[[ Information provided open ]]

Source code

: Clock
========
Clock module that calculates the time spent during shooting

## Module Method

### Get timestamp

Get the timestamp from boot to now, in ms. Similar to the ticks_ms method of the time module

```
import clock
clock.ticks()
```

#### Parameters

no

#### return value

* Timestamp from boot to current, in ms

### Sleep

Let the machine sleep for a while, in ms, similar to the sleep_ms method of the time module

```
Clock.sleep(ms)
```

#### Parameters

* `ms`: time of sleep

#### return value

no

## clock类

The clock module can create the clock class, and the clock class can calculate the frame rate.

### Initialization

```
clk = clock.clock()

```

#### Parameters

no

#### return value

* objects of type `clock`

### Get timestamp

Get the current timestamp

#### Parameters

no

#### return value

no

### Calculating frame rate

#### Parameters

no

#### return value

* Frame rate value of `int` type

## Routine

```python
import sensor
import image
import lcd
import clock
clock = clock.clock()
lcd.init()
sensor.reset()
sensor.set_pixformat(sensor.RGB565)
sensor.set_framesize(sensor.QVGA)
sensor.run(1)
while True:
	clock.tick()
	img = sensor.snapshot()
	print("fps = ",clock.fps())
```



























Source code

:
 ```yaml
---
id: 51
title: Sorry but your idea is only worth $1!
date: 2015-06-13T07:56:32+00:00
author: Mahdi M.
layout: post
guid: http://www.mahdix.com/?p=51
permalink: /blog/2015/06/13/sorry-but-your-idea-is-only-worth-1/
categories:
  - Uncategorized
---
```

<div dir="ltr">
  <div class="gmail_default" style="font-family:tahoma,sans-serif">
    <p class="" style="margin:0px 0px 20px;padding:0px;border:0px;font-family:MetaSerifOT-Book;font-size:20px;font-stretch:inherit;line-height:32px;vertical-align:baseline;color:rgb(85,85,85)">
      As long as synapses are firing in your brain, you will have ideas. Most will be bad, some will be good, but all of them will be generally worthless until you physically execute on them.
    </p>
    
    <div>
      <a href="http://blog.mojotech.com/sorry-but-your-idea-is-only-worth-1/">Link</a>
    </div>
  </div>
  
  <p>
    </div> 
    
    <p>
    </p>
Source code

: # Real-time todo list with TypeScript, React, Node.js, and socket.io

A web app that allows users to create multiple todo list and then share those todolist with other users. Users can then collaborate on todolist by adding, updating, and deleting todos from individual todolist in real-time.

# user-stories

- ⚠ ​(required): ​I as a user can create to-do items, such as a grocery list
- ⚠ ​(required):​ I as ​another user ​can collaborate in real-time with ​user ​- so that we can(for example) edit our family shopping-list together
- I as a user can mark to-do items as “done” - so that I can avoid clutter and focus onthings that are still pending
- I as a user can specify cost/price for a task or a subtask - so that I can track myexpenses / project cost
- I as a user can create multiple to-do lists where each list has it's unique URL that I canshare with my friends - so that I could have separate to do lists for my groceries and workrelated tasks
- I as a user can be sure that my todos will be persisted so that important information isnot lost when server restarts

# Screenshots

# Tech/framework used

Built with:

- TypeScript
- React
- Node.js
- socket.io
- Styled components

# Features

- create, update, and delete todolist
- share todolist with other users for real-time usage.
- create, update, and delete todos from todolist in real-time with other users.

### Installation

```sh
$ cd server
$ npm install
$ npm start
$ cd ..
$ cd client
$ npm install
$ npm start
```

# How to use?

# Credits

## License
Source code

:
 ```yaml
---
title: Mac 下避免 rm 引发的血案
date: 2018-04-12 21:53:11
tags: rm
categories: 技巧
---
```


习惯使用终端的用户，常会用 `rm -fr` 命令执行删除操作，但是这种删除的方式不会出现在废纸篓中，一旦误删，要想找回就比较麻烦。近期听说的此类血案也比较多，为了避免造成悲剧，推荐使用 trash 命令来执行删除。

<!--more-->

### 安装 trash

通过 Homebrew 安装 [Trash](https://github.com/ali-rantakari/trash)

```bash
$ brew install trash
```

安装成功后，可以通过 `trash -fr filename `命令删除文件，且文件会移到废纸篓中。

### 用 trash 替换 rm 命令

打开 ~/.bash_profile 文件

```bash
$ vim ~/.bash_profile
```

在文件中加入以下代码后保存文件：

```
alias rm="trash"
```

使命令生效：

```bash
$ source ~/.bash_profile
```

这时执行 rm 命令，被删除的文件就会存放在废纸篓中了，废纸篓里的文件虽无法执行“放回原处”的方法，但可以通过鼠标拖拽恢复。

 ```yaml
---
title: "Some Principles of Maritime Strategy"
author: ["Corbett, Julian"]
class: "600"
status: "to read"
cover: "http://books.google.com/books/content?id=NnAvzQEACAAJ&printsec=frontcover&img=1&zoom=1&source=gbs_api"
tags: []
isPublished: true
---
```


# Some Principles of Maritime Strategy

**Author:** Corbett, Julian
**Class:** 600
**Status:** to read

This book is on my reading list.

[[ Information provided closed ]]

(Activity) All of the records should be repeated precisely as written.

(Answer to the exercise)
Source code

: Clock
========
Clock module that calculates the time spent during shooting

## Module Method

### Get timestamp

Get the timestamp from boot to now, in ms. Similar to the ticks_ms method of the time module

```
import clock
clock.ticks()
```

#### Parameters

no

#### return value

* Timestamp from boot to current, in ms

### Sleep

Let the machine sleep for a while, in ms, similar to the sleep_ms method of the time module

```
Clock.sleep(ms)
```

#### Parameters

* `ms`: time of sleep

#### return value

no

## clock类

The clock module can create the clock class, and the clock class can calculate the frame rate.

### Initialization

```
clk = clock.clock()

```

#### Parameters

no

#### return value

* objects of type `clock`

### Get timestamp

Get the current timestamp

#### Parameters

no

#### return value

no

### Calculating frame rate

#### Parameters

no

#### return value

* Frame rate value of `int` type

## Routine

```python
import sensor
import image
import lcd
import clock
clock = clock.clock()
lcd.init()
sensor.reset()
sensor.set_pixformat(sensor.RGB565)
sensor.set_framesize(sensor.QVGA)
sensor.run(1)
while True:
	clock.tick()
	img = sensor.snapshot()
	print("fps = ",clock.fps())
```



























Source code

:
 ```yaml
---
id: 51
title: Sorry but your idea is only worth $1!
date: 2015-06-13T07:56:32+00:00
author: Mahdi M.
layout: post
guid: http://www.mahdix.com/?p=51
permalink: /blog/2015/06/13/sorry-but-your-idea-is-only-worth-1/
categories:
  - Uncategorized
---
```

<div dir="ltr">
  <div class="gmail_default" style="font-family:tahoma,sans-serif">
    <p class="" style="margin:0px 0px 20px;padding:0px;border:0px;font-family:MetaSerifOT-Book;font-size:20px;font-stretch:inherit;line-height:32px;vertical-align:baseline;color:rgb(85,85,85)">
      As long as synapses are firing in your brain, you will have ideas. Most will be bad, some will be good, but all of them will be generally worthless until you physically execute on them.
    </p>
    
    <div>
      <a href="http://blog.mojotech.com/sorry-but-your-idea-is-only-worth-1/">Link</a>
    </div>
  </div>
  
  <p>
    </div> 
    
    <p>
    </p>
Source code

: # Real-time todo list with TypeScript, React, Node.js, and socket.io

A web app that allows users to create multiple todo list and then share those todolist with other users. Users can then collaborate on todolist by adding, updating, and deleting todos from individual todolist in real-time.

# user-stories

- ⚠ ​(required): ​I as a user can create to-do items, such as a grocery list
- ⚠ ​(required):​ I as ​another user ​can collaborate in real-time with ​user ​- so that we can(for example) edit our family shopping-list together
- I as a user can mark to-do items as “done” - so that I can avoid clutter and focus onthings that are still pending
- I as a user can specify cost/price for a task or a subtask - so that I can track myexpenses / project cost
- I as a user can create multiple to-do lists where each list has it's unique URL that I canshare with my friends - so that I could have separate to do lists for my groceries and workrelated tasks
- I as a user can be sure that my todos will be persisted so that important information isnot lost when server restarts

# Screenshots

# Tech/framework used

Built with:

- TypeScript
- React
- Node.js
- socket.io
- Styled components

# Features

- create, update, and delete todolist
- share todolist with other users for real-time usage.
- create, update, and delete todos from todolist in real-time with other users.

### Installation

```sh
$ cd server
$ npm install
$ npm start
$ cd ..
$ cd client
$ npm install
$ npm start
```

# How to use?

# Credits

## License
Source code

:
 ```yaml
---
title: Mac 下避免 rm 引发的血案
date: 2018-04-12 21:53:11
tags: rm
categories: 技巧
---
```


习惯使用终端的用户，常会用 `rm -fr` 命令执行删除操作，但是这种删除的方式不会出现在废纸篓中，一旦误删，要想找回就比较麻烦。近期听说的此类血案也比较多，为了避免造成悲剧，推荐使用 trash 命令来执行删除。

<!--more-->

### 安装 trash

通过 Homebrew 安装 [Trash](https://github.com/ali-rantakari/trash)

```bash
$ brew install trash
```

安装成功后，可以通过 `trash -fr filename `命令删除文件，且文件会移到废纸篓中。

### 用 trash 替换 rm 命令

打开 ~/.bash_profile 文件

```bash
$ vim ~/.bash_profile
```

在文件中加入以下代码后保存文件：

```
alias rm="trash"
```

使命令生效：

```bash
$ source ~/.bash_profile
```

这时执行 rm 命令，被删除的文件就会存放在废纸篓中了，废纸篓里的文件虽无法执行“放回原处”的方法，但可以通过鼠标拖拽恢复。

 ```yaml
---
title: "Some Principles of Maritime Strategy"
author: ["Corbett, Julian"]
class: "600"
status: "to read"
cover: "http://books.google.com/books/content?id=NnAvzQEACAAJ&printsec=frontcover&img=1&zoom=1&source=gbs_api"
tags: []
isPublished: true
---
```


# Some Principles of Maritime Strategy

**Author:** Corbett, Julian
**Class:** 600
**Status:** to read

This book is on my reading list.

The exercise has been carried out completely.